Moi Termeh, jeune Iranienne en détresse…
Je me prénomme Termeh.
Je n’ai que 11 ans mais dès l’instant où j’ai appris le divorce de mes parents, j’ai su que j’allais devoir me débrouiller seule et me conduire dorénavant en adulte mature et responsable. Ce matin, lorsque ma mère quitta la maison pour s’installer chez ses parents, elle fit les choses sans chichis et nous assena mon père et moi d’un simple, mais terrible, « au revoir ».
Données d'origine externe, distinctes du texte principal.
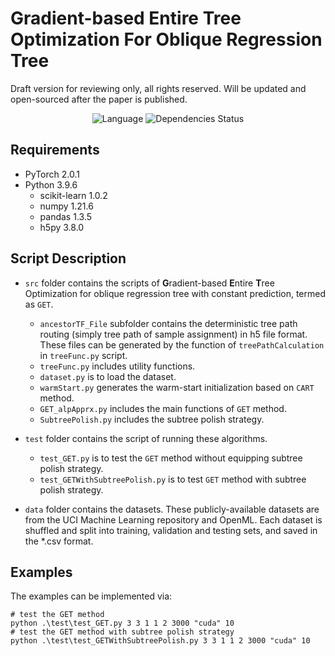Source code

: # Gradient-based Entire Tree Optimization For Oblique Regression Tree
Draft version for reviewing only, all rights reserved. Will be updated and open-sourced after the paper is published.



<div align="center">

![Language](https://img.shields.io/badge/language-Python-blue?&logo=python)
![Dependencies Status](https://img.shields.io/badge/dependencies-PyTorch-brightgreen.svg)
<!-- [![License](https://img.shields.io/github/license/maoqiangqiang/decisiontreebaseline)](https://github.com/maoqiangqiang/DecisionTreeBaseline/blob/main/LICENSE) -->



</div>

## Requirements
- PyTorch 2.0.1
- Python 3.9.6
    - scikit-learn 1.0.2
    - numpy 1.21.6
    - pandas 1.3.5
    - h5py 3.8.0


## Script Description 
- `src` folder contains the scripts of **G**radient-based **E**ntire **T**ree Optimization for oblique regression tree with constant prediction, termed as `GET`. 
  - `ancestorTF_File` subfolder contains the deterministic tree path routing (simply tree path of sample assignment) in h5 file format. These files can be generated by the function of `treePathCalculation` in `treeFunc.py` script. 
  - `treeFunc.py` includes utility functions. 
  - `dataset.py` is to load the dataset. 
  - `warmStart.py` generates the warm-start initialization based on `CART` method.
  - `GET_alpApprx.py` includes the main functions of `GET` method. 
  - `SubtreePolish.py` includes the subtree polish strategy. 

- `test` folder contains the script of running these algorithms.
  - `test_GET.py` is to test the `GET` method without equipping subtree polish strategy.
  - `test_GETWithSubtreePolish.py` is to test `GET` method with subtree polish strategy. 
- `data` folder contains the datasets. These publicly-available datasets are from the UCI Machine Learning repository and OpenML. Each dataset is shuffled and split into training, validation and testing sets, and saved in the *.csv format.
## Examples 
The examples can be implemented via:
```Shell 
# test the GET method 
python .\test\test_GET.py 3 3 1 1 2 3000 "cuda" 10
# test the GET method with subtree polish strategy
python .\test\test_GETWithSubtreePolish.py 3 3 1 1 2 3000 "cuda" 10
```

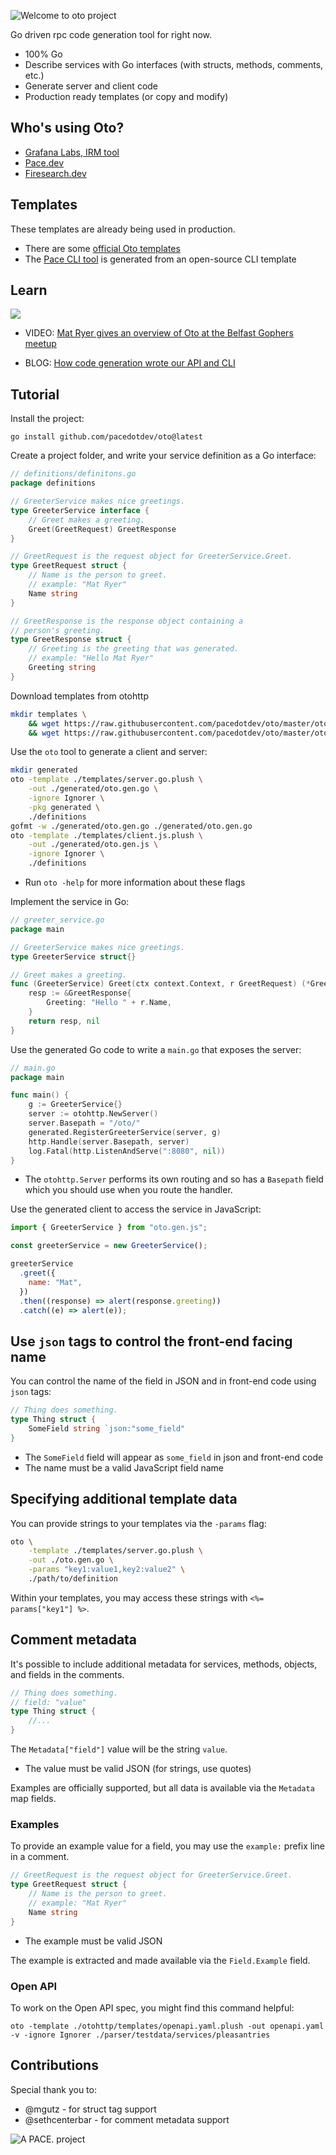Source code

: ![Welcome to oto project](oto-logo.png)

Go driven rpc code generation tool for right now.

- 100% Go
- Describe services with Go interfaces (with structs, methods, comments, etc.)
- Generate server and client code
- Production ready templates (or copy and modify)

## Who's using Oto?

- [Grafana Labs, IRM tool](https://grafana.com/docs/grafana-cloud/alerting-and-irm/incident/api/)
- [Pace.dev](https://pace.dev/docs/)
- [Firesearch.dev](https://firesearch.dev/docs/api)

## Templates

These templates are already being used in production.

- There are some [official Oto templates](https://github.com/pacedotdev/oto/tree/master/otohttp/templates)
- The [Pace CLI tool](https://github.com/pacedotdev/pace/blob/master/oto/cli.go.plush) is generated from an open-source CLI template

## Learn

![](oto-video-preview.jpg)

- VIDEO: [Mat Ryer gives an overview of Oto at the Belfast Gophers meetup](https://www.youtube.com/watch?feature=youtu.be&v=DUg4ZITwMys)

- BLOG: [How code generation wrote our API and CLI](https://pace.dev/blog/2020/07/27/how-code-generation-wrote-our-api-and-cli.html)

## Tutorial

Install the project:

```
go install github.com/pacedotdev/oto@latest
```

Create a project folder, and write your service definition as a Go interface:

```go
// definitions/definitons.go
package definitions

// GreeterService makes nice greetings.
type GreeterService interface {
    // Greet makes a greeting.
    Greet(GreetRequest) GreetResponse
}

// GreetRequest is the request object for GreeterService.Greet.
type GreetRequest struct {
    // Name is the person to greet.
    // example: "Mat Ryer"
    Name string
}

// GreetResponse is the response object containing a
// person's greeting.
type GreetResponse struct {
    // Greeting is the greeting that was generated.
    // example: "Hello Mat Ryer"
    Greeting string
}
```

Download templates from otohttp

```bash
mkdir templates \
    && wget https://raw.githubusercontent.com/pacedotdev/oto/master/otohttp/templates/server.go.plush -q -O ./templates/server.go.plush \
    && wget https://raw.githubusercontent.com/pacedotdev/oto/master/otohttp/templates/client.js.plush -q -O ./templates/client.js.plush
```

Use the `oto` tool to generate a client and server:

```bash
mkdir generated
oto -template ./templates/server.go.plush \
    -out ./generated/oto.gen.go \
    -ignore Ignorer \
    -pkg generated \
    ./definitions
gofmt -w ./generated/oto.gen.go ./generated/oto.gen.go
oto -template ./templates/client.js.plush \
    -out ./generated/oto.gen.js \
    -ignore Ignorer \
    ./definitions
```

- Run `oto -help` for more information about these flags

Implement the service in Go:

```go
// greeter_service.go
package main

// GreeterService makes nice greetings.
type GreeterService struct{}

// Greet makes a greeting.
func (GreeterService) Greet(ctx context.Context, r GreetRequest) (*GreetResponse, error) {
    resp := &GreetResponse{
        Greeting: "Hello " + r.Name,
    }
    return resp, nil
}
```

Use the generated Go code to write a `main.go` that exposes the server:

```go
// main.go
package main

func main() {
    g := GreeterService{}
    server := otohttp.NewServer()
    server.Basepath = "/oto/"
    generated.RegisterGreeterService(server, g)
    http.Handle(server.Basepath, server)
    log.Fatal(http.ListenAndServe(":8080", nil))
}
```

- The `otohttp.Server` performs its own routing and so has a `Basepath` field which you should use when you route the handler.

Use the generated client to access the service in JavaScript:

```javascript
import { GreeterService } from "oto.gen.js";

const greeterService = new GreeterService();

greeterService
  .greet({
    name: "Mat",
  })
  .then((response) => alert(response.greeting))
  .catch((e) => alert(e));
```

## Use `json` tags to control the front-end facing name

You can control the name of the field in JSON and in front-end code using `json` tags:

```go
// Thing does something.
type Thing struct {
    SomeField string `json:"some_field"
}
```

- The `SomeField` field will appear as `some_field` in json and front-end code
- The name must be a valid JavaScript field name

## Specifying additional template data

You can provide strings to your templates via the `-params` flag:

```bash
oto \
    -template ./templates/server.go.plush \
    -out ./oto.gen.go \
    -params "key1:value1,key2:value2" \
    ./path/to/definition
```

Within your templates, you may access these strings with `<%= params["key1"] %>`.

## Comment metadata

It's possible to include additional metadata for services, methods, objects, and fields
in the comments.

```go
// Thing does something.
// field: "value"
type Thing struct {
    //...
}
```

The `Metadata["field"]` value will be the string `value`.

- The value must be valid JSON (for strings, use quotes)

Examples are officially supported, but all data is available via the `Metadata` map fields.

### Examples

To provide an example value for a field, you may use the `example:` prefix line
in a comment.

```go
// GreetRequest is the request object for GreeterService.Greet.
type GreetRequest struct {
    // Name is the person to greet.
    // example: "Mat Ryer"
    Name string
}
```

- The example must be valid JSON

The example is extracted and made available via the `Field.Example` field.

### Open API

To work on the Open API spec, you might find this command helpful:

```
oto -template ./otohttp/templates/openapi.yaml.plush -out openapi.yaml -v -ignore Ignorer ./parser/testdata/services/pleasantries
```

## Contributions

Special thank you to:

- @mgutz - for struct tag support
- @sethcenterbar - for comment metadata support

![A PACE. project](pace-footer.png)
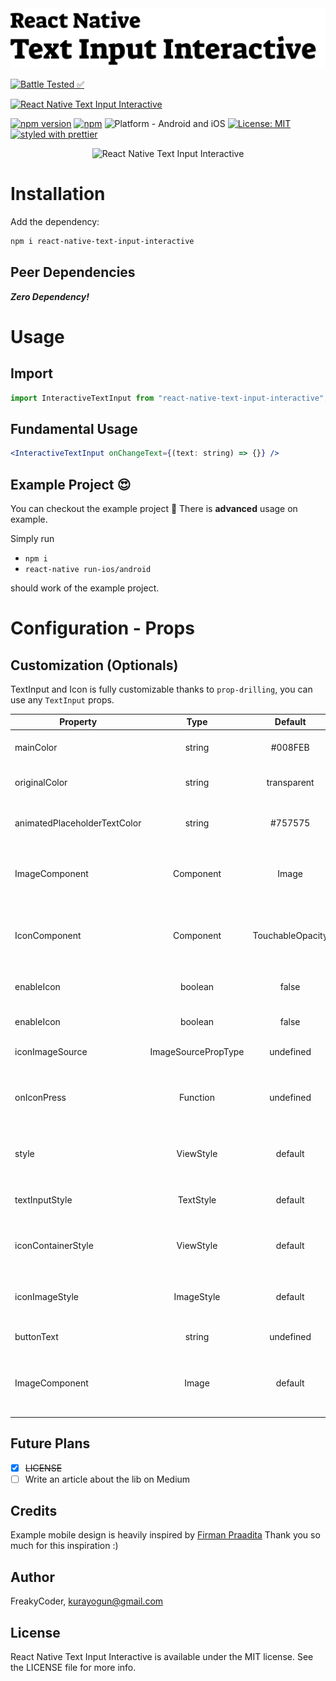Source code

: <img alt="React Native Text Input Interactive" src="assets/logo.png" width="1050"/>

[![Battle Tested ✅](https://img.shields.io/badge/-Battle--Tested%20%E2%9C%85-03666e?style=for-the-badge)](https://github.com/WrathChaos/react-native-text-input-interactive)

[![React Native Text Input Interactive](https://img.shields.io/badge/-Extremely%20easy%20to%20create%20a%20React%20Native%20Component%20Library%20with%20both%20Stateful%20and%20Functional%20Component%20Examples-orange?style=for-the-badge)](https://github.com/WrathChaos/react-native-text-input-interactive)

[![npm version](https://img.shields.io/npm/v/react-native-text-input-interactive.svg?style=for-the-badge)](https://www.npmjs.com/package/react-native-text-input-interactive)
[![npm](https://img.shields.io/npm/dt/react-native-text-input-interactive.svg?style=for-the-badge)](https://www.npmjs.com/package/react-native-text-input-interactive)
![Platform - Android and iOS](https://img.shields.io/badge/platform-Android%20%7C%20iOS-blue.svg?style=for-the-badge)
[![License: MIT](https://img.shields.io/badge/License-MIT-green.svg?style=for-the-badge)](https://opensource.org/licenses/MIT)
[![styled with prettier](https://img.shields.io/badge/styled_with-prettier-ff69b4.svg?style=for-the-badge)](https://github.com/prettier/prettier)

<p align="center">
  <img alt="React Native Text Input Interactive"
        src="assets/Screenshots/react-native-text-input-interactive.gif" />
</p>

# Installation

Add the dependency:

```bash
npm i react-native-text-input-interactive
```

## Peer Dependencies

<b><i>Zero Dependency!</i></b>

# Usage

## Import

```jsx
import InteractiveTextInput from "react-native-text-input-interactive";
```

## Fundamental Usage

```jsx
<InteractiveTextInput onChangeText={(text: string) => {}} />
```

## Example Project 😍

You can checkout the example project 🥰
There is **advanced** usage on example.

Simply run

- `npm i`
- `react-native run-ios/android`

should work of the example project.

# Configuration - Props

## Customization (Optionals)

TextInput and Icon is fully customizable thanks to `prop-drilling`, you can use any `TextInput` props.

| Property                     |        Type         |     Default      | Description                                                                                                           |
| ---------------------------- | :-----------------: | :--------------: | --------------------------------------------------------------------------------------------------------------------- |
| mainColor                    |       string        |     #008FEB      | change the main animated color                                                                                        |
| originalColor                |       string        |   transparent    | change the original/default animated color                                                                            |
| animatedPlaceholderTextColor |       string        |     #757575      | change the placeholder text animated color                                                                            |
| ImageComponent               |      Component      |      Image       | set your own image component such as; `FastImage`                                                                     |
| IconComponent                |      Component      | TouchableOpacity | set your own icon component such as; [react-native-bounceable](https://github.com/WrathChaos/react-native-bounceable) |
| enableIcon                   |       boolean       |      false       | set the true for using the right sided icon                                                                           |
| enableIcon                   |       boolean       |      false       | set the true for using the right sided icon                                                                           |
| iconImageSource              | ImageSourcePropType |    undefined     | set the icon image                                                                                                    |
| onIconPress                  |      Function       |    undefined     | set your own logic for the icon button functionality when the icon is pressed                                         |
| style                        |      ViewStyle      |     default      | set or override the style object for the main container                                                               |
| textInputStyle               |      TextStyle      |     default      | set or override the style object for the text input itself                                                            |
| iconContainerStyle           |      ViewStyle      |     default      | set or override the style object for the icon container                                                               |
| iconImageStyle               |     ImageStyle      |     default      | set or override the style object for the icon image style                                                             |
| buttonText                   |       string        |    undefined     | change the button's text                                                                                              |
| ImageComponent               |        Image        |     default      | set your own component instead of default react-native Image component                                                |

## Future Plans

- [x] ~~LICENSE~~
- [ ] Write an article about the lib on Medium

## Credits

Example mobile design is heavily inspired by [Firman Praadita](https://dribbble.com/shots/14944967-On-Boarding-Money-Management-App/attachments/6661899?mode=media)
Thank you so much for this inspiration :)

## Author

FreakyCoder, kurayogun@gmail.com

## License

React Native Text Input Interactive is available under the MIT license. See the LICENSE file for more info.
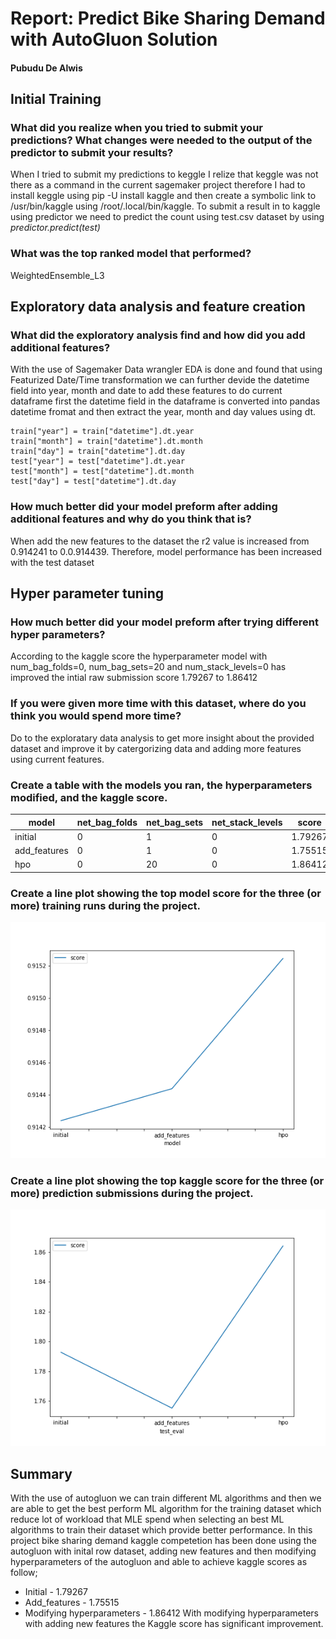 # Report: Predict Bike Sharing Demand with AutoGluon Solution
#### Pubudu De Alwis

## Initial Training
### What did you realize when you tried to submit your predictions? What changes were needed to the output of the predictor to submit your results?
When I tried to submit my predictions to keggle I relize that keggle was not there as a command in the current sagemaker project therefore I had to install keggle using pip -U install kaggle and then create a symbolic link to /usr/bin/kaggle using /root/.local/bin/kaggle.
To submit a result in to kaggle using predictor we need to predict the count using test.csv dataset by using *predictor.predict(test)*

### What was the top ranked model that performed?
WeightedEnsemble_L3

## Exploratory data analysis and feature creation
### What did the exploratory analysis find and how did you add additional features?
With the use of Sagemaker Data wrangler EDA is done and found that using Featurized Date/Time transformation we can further devide the datetime field into year, month and date to add these features to do current dataframe first the datetime field in the dataframe is converted into pandas datetime fromat and then extract the year, month and day values using dt.
```
train["year"] = train["datetime"].dt.year
train["month"] = train["datetime"].dt.month
train["day"] = train["datetime"].dt.day
test["year"] = test["datetime"].dt.year
test["month"] = test["datetime"].dt.month
test["day"] = test["datetime"].dt.day
```

### How much better did your model preform after adding additional features and why do you think that is?
When add the new features to the dataset the r2 value is increased from 0.914241 to 0.0.914439. Therefore, model performance has been increased with the test dataset

## Hyper parameter tuning
### How much better did your model preform after trying different hyper parameters?
According to the kaggle score the hyperparameter model with num_bag_folds=0, num_bag_sets=20 and num_stack_levels=0 has improved the intial raw submission score 1.79267 to 1.86412

### If you were given more time with this dataset, where do you think you would spend more time?
Do to the exploratary data analysis to get more insight about the provided dataset and improve it by catergorizing  data and adding more features using current features.

### Create a table with the models you ran, the hyperparameters modified, and the kaggle score.
|model|net_bag_folds|net_bag_sets|net_stack_levels|score|
|--|--|--|--|--|
|initial|0|1|0|1.79267|
|add_features|0|1|0|1.75515|
|hpo|0|20|0|1.86412|

### Create a line plot showing the top model score for the three (or more) training runs during the project.

![model_train_score.png](img/model_train_score.png)

### Create a line plot showing the top kaggle score for the three (or more) prediction submissions during the project.

![model_test_score.png](img/model_test_score.png)

## Summary

With the use of autogluon we can train different ML algorithms and then we are able to get the best perform ML algorithm for the training dataset which reduce lot of workload that MLE spend when selecting an best ML algorithms to train their dataset which provide better performance. In this project bike sharing demand kaggle competetion has been done using the autogluon with inital row dataset, adding new features and then modifying hyperparameters of the autogluon and able to achieve kaggle scores as follow;
* Initial - 1.79267
* Add_features - 1.75515
* Modifying hyperparameters - 1.86412
With modifying hyperparameters with adding new features the Kaggle score has significant improvement.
À travers la vitre de ma chambre, c’est une partie de moi-même que je regardais partir. Au fond de moi, je savais que ce départ n’était pas définitif et tant que je resterai avec mon père, ma mère ne pourra complètement se détacher des siens. J’osais espérer que la situation s’améliore dans un avenir proche. C’était sans compter sur cet événement qui allait bouleverser un peu plus les choses. Un jour en rentrant de l’école avec papa, nous avons retrouvé mon grand-père tombé à terre et inconscient, dans sa chambre. L’aide-soignante, Razieh, censée s’occuper de lui, avait déserté les lieux et l’avait, de surcroit, attaché à son lit et enfermé à clef dans la maison.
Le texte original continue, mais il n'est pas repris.